Dafür bedarf es einer intensiven Zusammenarbeit mit unseren Partnerschulen.
Schulen, Eltern und Kinder können unsere Hilfe in Anspruch nehmen bei:
- Lernproblemen
- Problemen aus dem Bereich der
Lese-Rechtschreib-Schwäche
- Beratung bei Erziehungsproblemen -
Verhaltensauffälligkeiten in der Schule, Schulverweigerung, .....
- Organisation des Übertritts von der Grundschule in
die Sekundarstufe.
- Beratung über die Möglichkeiten und Hilfen beim
Übertritt in den Beruf.
- Beratung zur der SchülerInneneinschreibung
- Beratung zur Umstufung in der Grundstufe 1
(Schulstufe 0-2)
- Beratende Überprüfung als Vorbereitung eines
Antrages auf Sonderpädagogischen Förderbedarf
- Erstellung von Gutachten nach der Beantragung eines
SPF
- Beratende Gespräche mit Eltern und LehrerInnen
über die Inhalte des Gutachten. Die Wahl der Beschulung, ob das Kind in der
Regelschule integriert wird, oder ob es die Sonderschule besucht, liegt bei
den Eltern und beim betroffenen Kind.
- Hilfe bei der Erstellung von Förderplänen.
- Hilfe bei der Organisation von Schulbegleitung für
besondere Kinder.
- Bereitstellung einer umfassenden Bibliothek für
LehrerInnen.
- Die Materialwerkstatt wird langsam aufgebaut und
beinhaltet für das SPZ lizenzierte Software, Schülerbücher, Materialien.
- Fortbildungskurse für LehrerInnen, welche in der
Integration und in der Sonderschule arbeiten.
Gerne nehmen wir an LehrerInnenkonferenzen der Schulen teil.

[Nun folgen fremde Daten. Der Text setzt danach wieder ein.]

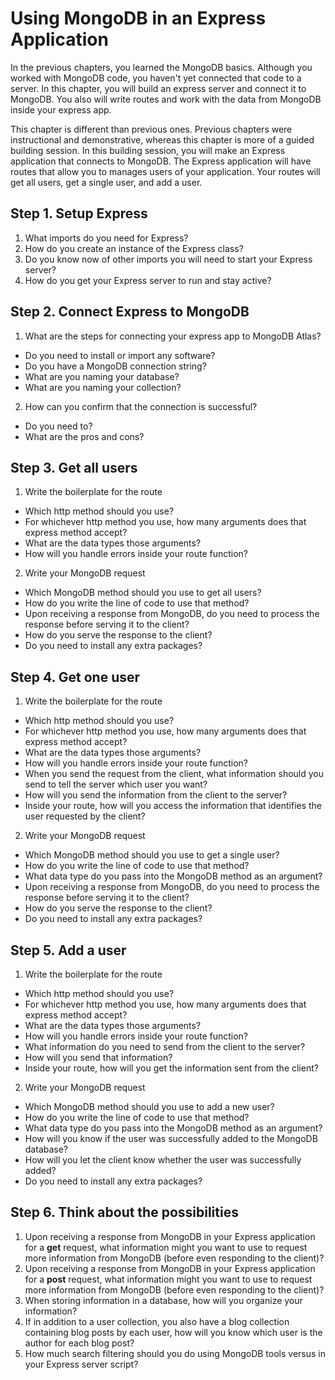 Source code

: # Using MongoDB in an Express Application

In the previous chapters, you learned the MongoDB basics. Although you worked with MongoDB code, you haven't yet connected that code to a server. In this chapter, you will build an express server and connect it to MongoDB. You also will write routes and work with the data from MongoDB inside your express app. 

This chapter is different than previous ones. Previous chapters were instructional and demonstrative, whereas this chapter is more of a guided building session. In this building session, you will make an Express application that connects to MongoDB. The Express application will have routes that allow you to manages users of your application. Your routes will get all users, get a single user, and add a user.

## Step 1. Setup Express

1. What imports do you need for Express?
2. How do you create an instance of the Express class?
3. Do you know now of other imports you will need to start your Express server?
4. How do you get your Express server to run and stay active?

## Step 2. Connect Express to MongoDB

1. What are the steps for connecting your express app to MongoDB Atlas?

- Do you need to install or import any software?
- Do you have a MongoDB connection string?
- What are you naming your database?
- What are you naming your collection?

2. How can you confirm that the connection is successful?

- Do you need to?
- What are the pros and cons?

## Step 3. Get all users

1. Write the boilerplate for the route

- Which http method should you use?
- For whichever http method you use, how many arguments does that express method accept?
- What are the data types those arguments?
- How will you handle errors inside your route function?

2. Write your MongoDB request

- Which MongoDB method should you use to get all users?
- How do you write the line of code to use that method?
- Upon receiving a response from MongoDB, do you need to process the response before serving it to the client?
- How do you serve the response to the client?
- Do you need to install any extra packages?

## Step 4. Get one user

1. Write the boilerplate for the route

- Which http method should you use?
- For whichever http method you use, how many arguments does that express method accept?
- What are the data types those arguments?
- How will you handle errors inside your route function?
- When you send the request from the client, what information should you send to tell the server which user you want?
- How will you send the information from the client to the server?
- Inside your route, how will you access the information that identifies the user requested by the client?

2. Write your MongoDB request

- Which MongoDB method should you use to get a single user?
- How do you write the line of code to use that method?
- What data type do you pass into the MongoDB method as an argument?
- Upon receiving a response from MongoDB, do you need to process the response before serving it to the client?
- How do you serve the response to the client?
- Do you need to install any extra packages?

## Step 5. Add a user

1. Write the boilerplate for the route

- Which http method should you use?
- For whichever http method you use, how many arguments does that express method accept?
- What are the data types those arguments?
- How will you handle errors inside your route function?
- What information do you need to send from the client to the server?
- How will you send that information?
- Inside your route, how will you get the information sent from the client?

2. Write your MongoDB request

- Which MongoDB method should you use to add a new user?
- How do you write the line of code to use that method?
- What data type do you pass into the MongoDB method as an argument?
- How will you know if the user was successfully added to the MongoDB database?
- How will you let the client know whether the user was successfully added?
- Do you need to install any extra packages?

## Step 6. Think about the possibilities

1. Upon receiving a response from MongoDB in your Express application for a **get** request, what information might you want to use to request more information from MongoDB (before even responding to the client)?
2. Upon receiving a response from MongoDB in your Express application for a **post** request, what information might you want to use to request more information from MongoDB (before even responding to the client)?
3. When storing information in a database, how will you organize your information?
4. If in addition to a user collection, you also have a blog collection containing blog posts by each user, how will you know which user is the author for each blog post?
5. How much search filtering should you do using MongoDB tools versus in your Express server script?

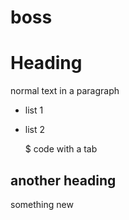 boss
====

# Heading

normal text in a paragraph

- list 1
- list 2

	$ code with a tab

## another heading
something new

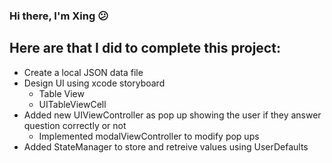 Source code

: ### Hi there, I'm Xing  😕

## Here are that I did to complete this project:
- Create a local JSON data file
- Design UI using xcode storyboard
    - Table View
    - UITableViewCell
- Added new UIViewController as pop up showing the user if they answer question correctly or not
    - Implemented modalViewController to modify pop ups
- Added StateManager to store and retreive values using UserDefaults

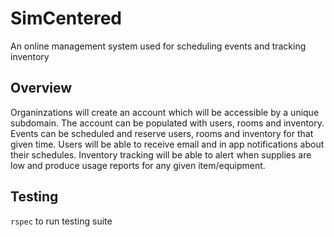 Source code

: # SimCentered
An online management system used for scheduling events and tracking inventory

## Overview
Organinzations will create an account which will be accessible by a unique subdomain.  The account can be populated with users, rooms and inventory.  Events can be scheduled and reserve users, rooms and inventory for that given time.  Users will be able to receive email and in app notifications about their schedules.  Inventory tracking will be able to alert when supplies are low and produce usage reports for any given item/equipment.

## Testing
`rspec` to run testing suite

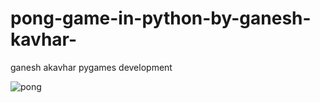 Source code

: # pong-game-in-python-by-ganesh-kavhar-
ganesh akavhar pygames development


![pong](https://user-images.githubusercontent.com/20369800/51984244-df49fe80-24c0-11e9-8abb-7652a412e552.gif)
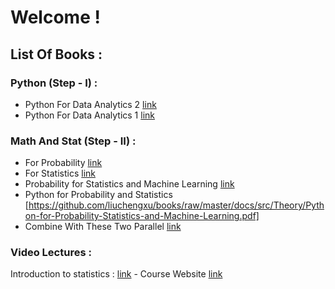 # Welcome !
## List Of Books :

### Python (Step - I) :
- Python For Data Analytics 2 [link](https://github.com/vanhien13/MachineLearningBooks/raw/master/Python%20for%20Data%20Analysis.pdf)
- Python For Data Analytics 1 [link](http://opencarts.org/sachlaptrinh/pdf/28232.pdf)
### Math And Stat (Step - II) :
- For Probability [link](http://julio.staff.ipb.ac.id/files/2015/02/Ross_8th_ed_English.pdf)
- For Statistics [link]()
- Probability for Statistics and Machine Learning [link](https://doc-0g-5o-docs.googleusercontent.com/docs/securesc/sh3o3mv4k8oa1if9daik9hlebl05g1ob/fkf5r4gestaj1n91rgff7qhg5a1nirrm/1536724800000/06686066938771024201/06686066938771024201/1657K45coWOCRiA1FVCtTTV8wJxGR0r2-?e=download&nonce=a5jikrb81i306&user=06686066938771024201&hash=0qfopr4ekl5ca8jiureh9urkfqnoi97j)
- Python for Probability and Statistics [https://github.com/liuchengxu/books/raw/master/docs/src/Theory/Python-for-Probability-Statistics-and-Machine-Learning.pdf]
- Combine With These Two Parallel [link](http://greenteapress.com/thinkstats2/thinkstats2.pdf)


### Video Lectures :
  Introduction to statistics : [link](https://www.youtube.com/watch?v=VPZD_aij8H0)
    - Course Website [link](https://ocw.mit.edu/courses/mathematics/18-650-statistics-for-applications-fall-2016/)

Wir organisieren Helferkonferenzen, bei denen wir alle beteiligten Personen
mit einbinden.
Wir sind Ansprechpartner für Hilfsorganisationen, die Jugendwohlfahrt, die
Schulpsychologie und den Bereich der nachschulischen Betreuung.

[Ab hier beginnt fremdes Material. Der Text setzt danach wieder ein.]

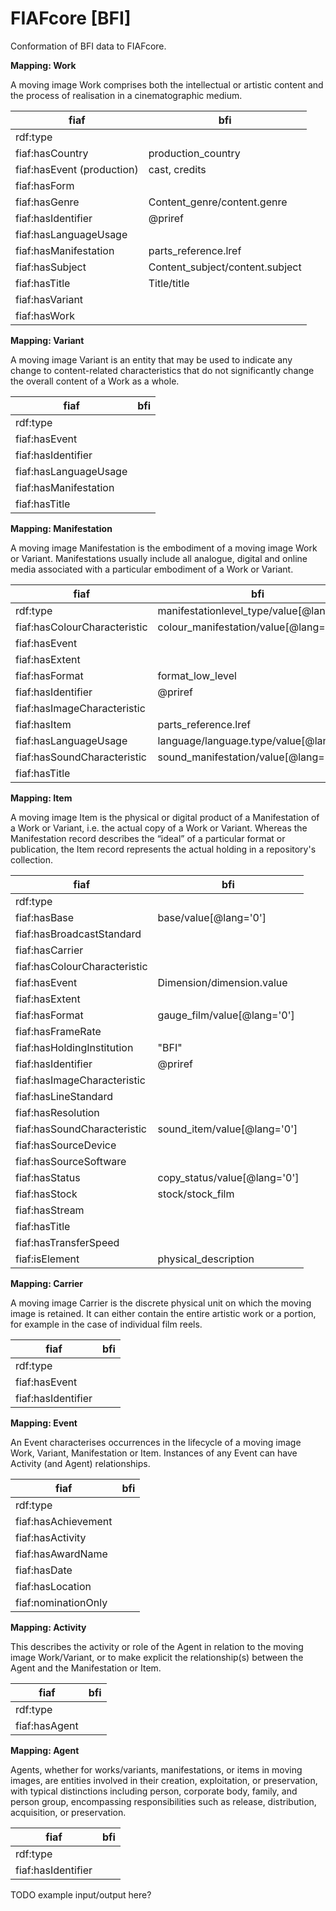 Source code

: # FIAFcore [BFI]

Conformation of BFI data to FIAFcore.

**Mapping: Work**

A moving image Work comprises both the intellectual or artistic content and the process of realisation in a cinematographic medium.

| fiaf | bfi |
| -- | -- |
| rdf:type |  |
| fiaf:hasCountry | production_country |
| fiaf:hasEvent (production) | cast, credits |
| fiaf:hasForm |  |
| fiaf:hasGenre | Content_genre/content.genre |
| fiaf:hasIdentifier | @priref |
| fiaf:hasLanguageUsage |  |
| fiaf:hasManifestation | parts_reference.lref |
| fiaf:hasSubject | Content_subject/content.subject |
| fiaf:hasTitle | Title/title  |
| fiaf:hasVariant |  |
| fiaf:hasWork |  |

**Mapping: Variant**

A moving image Variant is an entity that may be used to indicate any change to content-related characteristics that do not significantly change the overall content of a Work as a whole.

| fiaf | bfi |
| -- | -- |
| rdf:type |  |
| fiaf:hasEvent |  |
| fiaf:hasIdentifier |  |
| fiaf:hasLanguageUsage |  |
| fiaf:hasManifestation |  |
| fiaf:hasTitle |  |

**Mapping: Manifestation**

A moving image Manifestation is the embodiment of a moving image Work or Variant. Manifestations usually include all analogue, digital and online media associated with a particular embodiment of a Work or Variant.

| fiaf | bfi |
| -- | -- |
| rdf:type | manifestationlevel_type/value[@lang='0'] |
| fiaf:hasColourCharacteristic | colour_manifestation/value[@lang='0'] |
| fiaf:hasEvent |  |
| fiaf:hasExtent |  |
| fiaf:hasFormat | format_low_level |
| fiaf:hasIdentifier | @priref |
| fiaf:hasImageCharacteristic |  |
| fiaf:hasItem | parts_reference.lref |
| fiaf:hasLanguageUsage | language/language.type/value[@lang='0'] |
| fiaf:hasSoundCharacteristic | sound_manifestation/value[@lang='0'] |
| fiaf:hasTitle |  |

**Mapping: Item**

A moving image Item is the physical or digital product of a Manifestation of a Work or Variant, i.e. the actual copy of a Work or Variant. Whereas the Manifestation record describes the “ideal” of a particular format or publication, the Item record represents the actual holding in a repository's collection.

| fiaf | bfi |
| -- | -- |
| rdf:type |  |
| fiaf:hasBase | base/value[@lang='0'] |
| fiaf:hasBroadcastStandard |  |
| fiaf:hasCarrier |  |
| fiaf:hasColourCharacteristic |  |
| fiaf:hasEvent | Dimension/dimension.value |
| fiaf:hasExtent |  |
| fiaf:hasFormat | gauge_film/value[@lang='0'] |
| fiaf:hasFrameRate |  |
| fiaf:hasHoldingInstitution | "BFI" |
| fiaf:hasIdentifier | @priref |
| fiaf:hasImageCharacteristic |  |
| fiaf:hasLineStandard |  |
| fiaf:hasResolution |  |
| fiaf:hasSoundCharacteristic | sound_item/value[@lang='0'] |
| fiaf:hasSourceDevice |  |
| fiaf:hasSourceSoftware |  |
| fiaf:hasStatus | copy_status/value[@lang='0'] |
| fiaf:hasStock | stock/stock_film |
| fiaf:hasStream |  |
| fiaf:hasTitle |  |
| fiaf:hasTransferSpeed |  |
| fiaf:isElement | physical_description |

**Mapping: Carrier**

A moving image Carrier is the discrete physical unit on which the moving image is retained. It can either contain the entire artistic work or a portion, for example in the case of individual film reels.

| fiaf | bfi |
| -- | -- |
| rdf:type |  |
| fiaf:hasEvent |  |
| fiaf:hasIdentifier |  |

**Mapping: Event**

An Event characterises occurrences in the lifecycle of a moving image Work, Variant, Manifestation or Item. Instances of any Event can have Activity (and Agent) relationships.

| fiaf | bfi |
| -- | -- |
| rdf:type |  |
| fiaf:hasAchievement |  |
| fiaf:hasActivity |  |
| fiaf:hasAwardName |  |
| fiaf:hasDate |  |
| fiaf:hasLocation |  |
| fiaf:nominationOnly |  |

**Mapping: Activity**

This describes the activity or role of the Agent in relation to the moving image Work/Variant, or to make explicit the relationship(s) between the Agent and the Manifestation or Item.

| fiaf | bfi |
| -- | -- |
| rdf:type |  |
| fiaf:hasAgent |  |

**Mapping: Agent**

Agents, whether for works/variants, manifestations, or items in moving images, are entities involved in their creation, exploitation, or preservation, with typical distinctions including person, corporate body, family, and person group, encompassing responsibilities such as release, distribution, acquisition, or preservation.

| fiaf | bfi |
| -- | -- |
| rdf:type |  |
| fiaf:hasIdentifier |  |



TODO example input/output here?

Dazu haben wir das Netzwerk Gmunden SÜD gegründet.
Vom SPZ werden alle 2 Monate Netzwerkkonferenzen
organisiert, in denen
Jugendwohlfahrt, Schulpsychologie, die Betreuungslehrer für
verhaltensauffällig Kinder und der mobile Dienst des SPZ die aktuellen Probleme
besprechen.
Gelegentlich werden zu diesen Besprechungen Fachleute aus den überregionalen
Zentren oder von verschienen Organisationen eingeladen. Besonders wichtig ist
uns, dass in diesem Netzwerk das Heilpädagogische Kindergarten der Caritas in
Bad Ischl und Eltern besonderer Kinder vertreten sind. Diese enge Vernetzung bringt hohe Erfolgsquoten
und ermöglicht rasche Reaktionen, wenn dies notwendig ist.